As admissions decisions are released and the season of college visits and big choices ramps up, I’m here to give another perspective on what the path to Oberlin was like.
For a long time, I was completely sure I would go to school in a big city and far away, somewhere like New York or London. I also thought I was going to study writing and pursue a career as an editor. Both of these things changed pretty drastically in the last couple of years before it was time to actually submit applications. As I got older, reality set in and I knew that going out of state to a huge city was probably not going to be the most practical choice for me. I also learned through life experience that what I needed to thrive was a small school with a tight-knit community. So when I began the search I looked for smaller schools, some around NY, some closer to home.
One tool that helped a lot in my research was Niche.com.
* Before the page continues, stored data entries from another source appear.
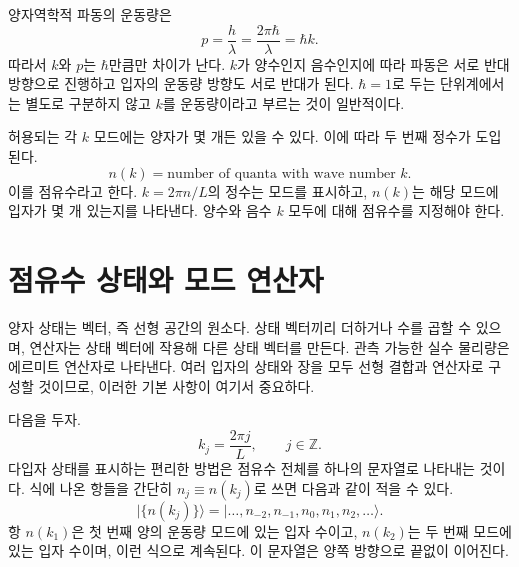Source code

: 양자역학적 파동의 운동량은
\begin{equation}
p=\frac{h}{\lambda}
=\frac{2\pi\hbar}{\lambda}
=\hbar k.
\end{equation}
따라서 \(k\)와 \(p\)는 \(\hbar\)만큼만 차이가 난다. \(k\)가 양수인지 음수인지에 따라 파동은 서로 반대 방향으로 진행하고 입자의 운동량 방향도 서로 반대가 된다. \(\hbar=1\)로 두는 단위계에서는 별도로 구분하지 않고 \(k\)를 운동량이라고 부르는 것이 일반적이다.

허용되는 각 \(k\) 모드에는 양자가 몇 개든 있을 수 있다. 이에 따라 두 번째 정수가 도입된다.
\begin{equation}
n(k)=\text{number of quanta with wave number }k.
\end{equation}
이를 점유수라고 한다. \(k=2\pi n/L\)의 정수는 모드를 표시하고, \(n(k)\)는 해당 모드에 입자가 몇 개 있는지를 나타낸다. 양수와 음수 \(k\) 모두에 대해 점유수를 지정해야 한다.

\begin{classroomqa}
\end{classroomqa}

\section{점유수 상태와 모드 연산자}

양자 상태는 벡터, 즉 선형 공간의 원소다. 상태 벡터끼리 더하거나 수를 곱할 수 있으며, 연산자는 상태 벡터에 작용해 다른 상태 벡터를 만든다. 관측 가능한 실수 물리량은 에르미트 연산자로 나타낸다. 여러 입자의 상태와 장을 모두 선형 결합과 연산자로 구성할 것이므로, 이러한 기본 사항이 여기서 중요하다.

다음을 두자.
\begin{equation}
k_j=\frac{2\pi j}{L},
\qquad j\in\mathbb Z.
\end{equation}
다입자 상태를 표시하는 편리한 방법은 점유수 전체를 하나의 문자열로 나타내는 것이다. 식에 나온 항들을 간단히 \(n_j\equiv n(k_j)\)로 쓰면 다음과 같이 적을 수 있다.
\begin{equation}
\big|\{n(k_j)\}\big\rangle
=
\big|\ldots,n_{-2},n_{-1},n_0,n_1,n_2,\ldots\big\rangle.
\end{equation}
항 \(n(k_1)\)은 첫 번째 양의 운동량 모드에 있는 입자 수이고, \(n(k_2)\)는 두 번째 모드에 있는 입자 수이며, 이런 식으로 계속된다. 이 문자열은 양쪽 방향으로 끝없이 이어진다.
They have a lot of reviews and information on schools across the country, and even allow you to compare them side by side. I ended up choosing around 10 schools to apply to, a mix of back-ups, long-shots, and in-betweens. I started the search early, so this was around the beginning/middle of my junior year. Oberlin was on the list, but barely on my radar at this point. It just so happened that around this time, I had planned a weekend visit with my best friend from high school who goes here.
This visit was the first one that set me down the path to Oberlin. I stayed with my friend at Harkness Co-Op, and they showed me around campus. We stargazed on the roof of the conservatory, visited the Arb, and ate delicious Hark meals. We saw the koi pond, went to Kim’s, and spent a day wandering through the Allen Art Museum. That weekend allowed me to experience the vibrant communities here through the eyes of students, and to get information from sources other than the internet and admissions. As the weekend went on, I realized I had never felt so safe in a community, or so accepted. I caught a glimpse of how my own life could look if I went here. It was a sense of home so unlike anything I had experienced before. The realization of how much I loved it was a troubling one at first-- I was so set on going farther away from home. But soon I realized that part of why I loved it was that it still felt worlds away from home, despite it only being a two-hour drive (with some of the most stunning scenery Ohio has to offer). At the end of this initial weekend visit I called my mom to tell her Oberlin felt right. The next time I visited was with her, and afterward she said she couldn’t see me anywhere else.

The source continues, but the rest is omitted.